Los corazones de pollo, modestos pero llenos de matices, se elevan gracias a un aligot untuoso elaborado con cheddar ahumado, que despliega todo el carácter del queso sin eclipsar la sutileza del ave. La cocción de los corazones exige precisión: un par de minutos de más los transforma en piezas duras y correosas, mientras que un punto justo revela su textura jugosa y sabor delicado. El contrapunto ácido del vinagre de Riesling y la untuosidad del caldo y la mantequilla configuran una salsa aterciopelada que arropa cada bocado. Para cerrar el círculo sensorial, el perifollo fresco aporta un toque de elegancia herbácea que ilumina el conjunto.
Ingredientes
Para el aligot ahumado de cheddar
400 g de papas de textura harinosa, peladas y partidas por la mitad
120 g de mantequilla sin sal
100 ml de leche entera
150 g de cheddar ahumado, rallado
Para los corazones de pollo
200 g de corazones de pollo, limpios de membranas y extremos
3 cucharadas de vinagre de Riesling
200 ml de caldo de pollo oscuro
100 g de mantequilla sin sal
1 manojo de perifollo fresco
Aceite de colza, para freír
Elaboración

Introduce las papas en agua fría con sal. Lleva a ebullición y cuece hasta que estén completamente tiernas (unos 20 minutos). Escurre y deja que se sequen al vapor.

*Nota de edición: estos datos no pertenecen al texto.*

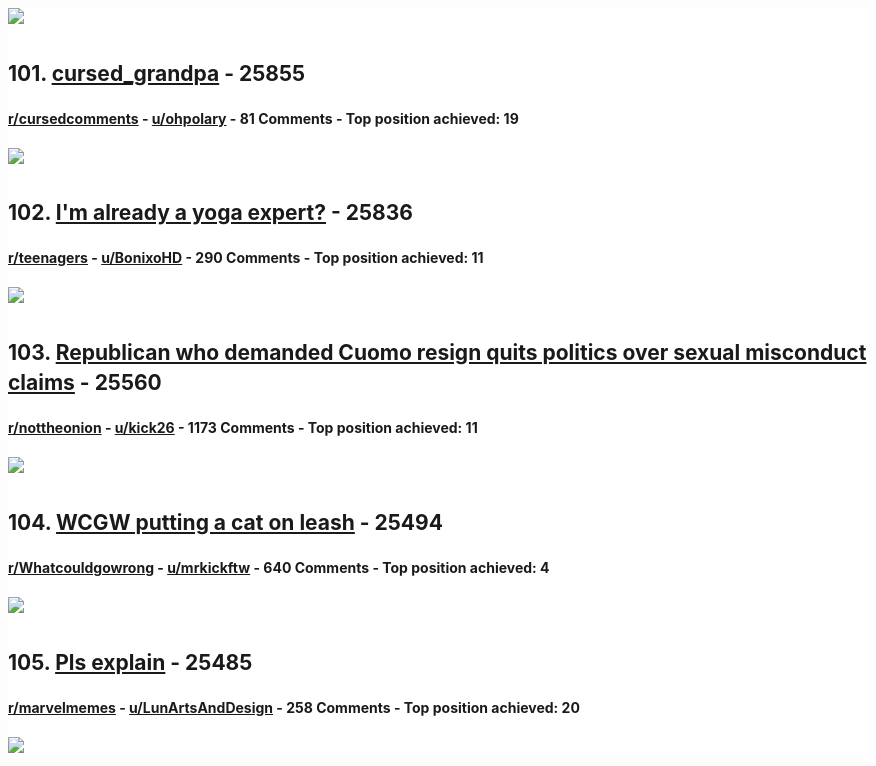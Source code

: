 <a href="https://i.redd.it/7b5dpwhzoio61.jpg"><img src="https://b.thumbs.redditmedia.com/IdJcH2yiCL3dlAfvPqALWF_bBjE8Eex0VyrtykwD-xQ.jpg"></img></a>

## 101. [cursed_grandpa](http://reddit.com/r/cursedcomments/comments/mak3f0/cursed_grandpa/) - 25855
#### [r/cursedcomments](http://reddit.com/r/cursedcomments) - [u/ohpolary](http://reddit.com/u/ohpolary) - 81 Comments - Top position achieved: 19

<a href="https://i.redd.it/bimpoc302ko61.png"><img src="https://b.thumbs.redditmedia.com/ID_M-PP3y14X1uMocrsogCz12yBs8SGpTD_jcvDNk0I.jpg"></img></a>

## 102. [I'm already a yoga expert?](http://reddit.com/r/teenagers/comments/majxr4/im_already_a_yoga_expert/) - 25836
#### [r/teenagers](http://reddit.com/r/teenagers) - [u/BonixoHD](http://reddit.com/u/BonixoHD) - 290 Comments - Top position achieved: 11

<a href="https://i.redd.it/abhuis090ko61.jpg"><img src="https://b.thumbs.redditmedia.com/SWTHAHwueY2xEAlun3Aulb1E-lIs1bJWjTXzzZrww1k.jpg"></img></a>

## 103. [Republican who demanded Cuomo resign quits politics over sexual misconduct claims](http://reddit.com/r/nottheonion/comments/mamxlb/republican_who_demanded_cuomo_resign_quits/) - 25560
#### [r/nottheonion](http://reddit.com/r/nottheonion) - [u/kick26](http://reddit.com/u/kick26) - 1173 Comments - Top position achieved: 11

<a href="https://www.brisbanetimes.com.au/world/north-america/republican-who-demanded-cuomo-resign-quits-politics-over-sexual-misconduct-claims-20210322-p57cyr.html"><img src="https://a.thumbs.redditmedia.com/SDk9X3SZx7UsTBiLhjI-uT9-3zUZ5I5tWbv8aW1Exn4.jpg"></img></a>

## 104. [WCGW putting a cat on leash](http://reddit.com/r/Whatcouldgowrong/comments/mais20/wcgw_putting_a_cat_on_leash/) - 25494
#### [r/Whatcouldgowrong](http://reddit.com/r/Whatcouldgowrong) - [u/mrkickftw](http://reddit.com/u/mrkickftw) - 640 Comments - Top position achieved: 4

<a href="https://v.redd.it/064zj371vgo61"><img src="https://b.thumbs.redditmedia.com/fOICwGAu91VVpUQpuupc6ANqv_x1iySXOfekMsTyuxg.jpg"></img></a>

## 105. [Pls explain](http://reddit.com/r/marvelmemes/comments/matjcy/pls_explain/) - 25485
#### [r/marvelmemes](http://reddit.com/r/marvelmemes) - [u/LunArtsAndDesign](http://reddit.com/u/LunArtsAndDesign) - 258 Comments - Top position achieved: 20

<a href="https://i.redd.it/0vqmzhdpamo61.jpg"><img src="https://b.thumbs.redditmedia.com/EMDwRdlRUV-tmIg2_H3Rnfz-CgrhxretRGtHAISzdAk.jpg"></img></a>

Mientras tanto, en un cazo aparte, funde la mantequilla con la leche y el cheddar rallado, removiendo hasta homogeneizar la mezcla.
Pasa las papas por un pasapurés y, sin dejar de batir, incorpora poco a poco la mezcla de queso y leche con movimientos enérgicos, hasta lograr un aligot sedoso y elástico.
Mantén el aligot a fuego bajo durante 20–25 minutos, removiendo de vez en cuando para conservar su característica textura elástica.
Para los corazones, calienta una sartén a fuego fuerte con un chorrito de aceite de colza. Sella los corazones hasta que estén dorados y en su punto, 3–5 minutos, vigilando que no se resequen.
Desglasa la sartén con el vinagre de Riesling, añade el caldo y la mantequilla, y sube el fuego para reducir hasta obtener una salsa brillante y aterciopelada. Ajusta de sal y, si lo deseas, intensifica la acidez con un chorrito extra de vinagre.
Emplatado
Coloca el aligot en el centro del plato, dispón encima los corazones y napéalos con la salsa. Finaliza con unas ramitas de perifollo fresco que aporten ligereza y contraste.
Cada cucharada de este plato conjuga la untuosidad del aligot ahumado con la firmeza jugosa de los corazones de pollo, mientras la salsa de Riesling y mantequilla licuadas acaricia el paladar. El frescor del perifollo, al romper la densidad del queso y la grasa, ofrece un remate luminoso que convierte ingredientes humildes en un auténtico ejercicio de equilibrio.